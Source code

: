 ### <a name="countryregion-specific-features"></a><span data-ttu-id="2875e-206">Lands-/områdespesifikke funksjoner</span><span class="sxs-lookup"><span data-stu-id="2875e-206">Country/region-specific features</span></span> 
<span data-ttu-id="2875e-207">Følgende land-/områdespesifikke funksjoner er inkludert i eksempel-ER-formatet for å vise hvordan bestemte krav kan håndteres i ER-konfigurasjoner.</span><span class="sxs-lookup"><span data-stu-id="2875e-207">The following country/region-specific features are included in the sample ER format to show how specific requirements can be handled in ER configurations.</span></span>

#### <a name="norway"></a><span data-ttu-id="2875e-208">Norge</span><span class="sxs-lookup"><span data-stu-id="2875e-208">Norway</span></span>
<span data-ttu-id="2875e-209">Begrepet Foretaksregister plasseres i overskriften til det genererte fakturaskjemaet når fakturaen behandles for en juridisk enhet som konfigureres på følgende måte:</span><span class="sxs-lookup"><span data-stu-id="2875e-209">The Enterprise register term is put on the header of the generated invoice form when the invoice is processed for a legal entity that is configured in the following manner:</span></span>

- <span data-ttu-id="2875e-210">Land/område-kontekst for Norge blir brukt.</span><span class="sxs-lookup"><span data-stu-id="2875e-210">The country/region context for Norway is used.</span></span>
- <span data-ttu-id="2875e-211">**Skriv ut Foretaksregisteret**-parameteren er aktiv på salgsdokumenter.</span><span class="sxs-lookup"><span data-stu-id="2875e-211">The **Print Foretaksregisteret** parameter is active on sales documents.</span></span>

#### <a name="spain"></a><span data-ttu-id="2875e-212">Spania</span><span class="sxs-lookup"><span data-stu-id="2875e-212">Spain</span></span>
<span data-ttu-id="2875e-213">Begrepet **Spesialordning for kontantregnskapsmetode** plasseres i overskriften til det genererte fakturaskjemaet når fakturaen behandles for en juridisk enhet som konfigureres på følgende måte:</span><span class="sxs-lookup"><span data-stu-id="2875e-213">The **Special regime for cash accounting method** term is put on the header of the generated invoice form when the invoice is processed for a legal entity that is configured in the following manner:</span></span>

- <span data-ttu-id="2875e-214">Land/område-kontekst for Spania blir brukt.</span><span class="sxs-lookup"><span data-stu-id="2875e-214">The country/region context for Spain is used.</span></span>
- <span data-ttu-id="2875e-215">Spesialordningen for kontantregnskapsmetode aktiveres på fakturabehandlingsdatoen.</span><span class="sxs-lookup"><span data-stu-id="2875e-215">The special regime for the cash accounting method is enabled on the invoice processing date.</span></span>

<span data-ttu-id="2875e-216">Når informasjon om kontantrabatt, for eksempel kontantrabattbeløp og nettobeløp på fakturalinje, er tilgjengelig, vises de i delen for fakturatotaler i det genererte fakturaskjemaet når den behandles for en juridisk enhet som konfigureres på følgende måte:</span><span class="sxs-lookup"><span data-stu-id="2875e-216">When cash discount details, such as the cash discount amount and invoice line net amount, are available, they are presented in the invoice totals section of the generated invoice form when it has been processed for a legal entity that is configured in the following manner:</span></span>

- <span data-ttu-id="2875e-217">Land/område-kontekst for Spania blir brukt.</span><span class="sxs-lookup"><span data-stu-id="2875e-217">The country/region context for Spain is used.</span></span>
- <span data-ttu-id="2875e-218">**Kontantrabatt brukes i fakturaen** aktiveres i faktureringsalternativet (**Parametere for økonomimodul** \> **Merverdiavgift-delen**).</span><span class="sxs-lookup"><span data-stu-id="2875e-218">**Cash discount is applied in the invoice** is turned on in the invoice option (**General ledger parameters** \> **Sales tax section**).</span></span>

• Work order: Determine the number of lines in the entries that contain "name", then write that number alone.

• Worked solution: 3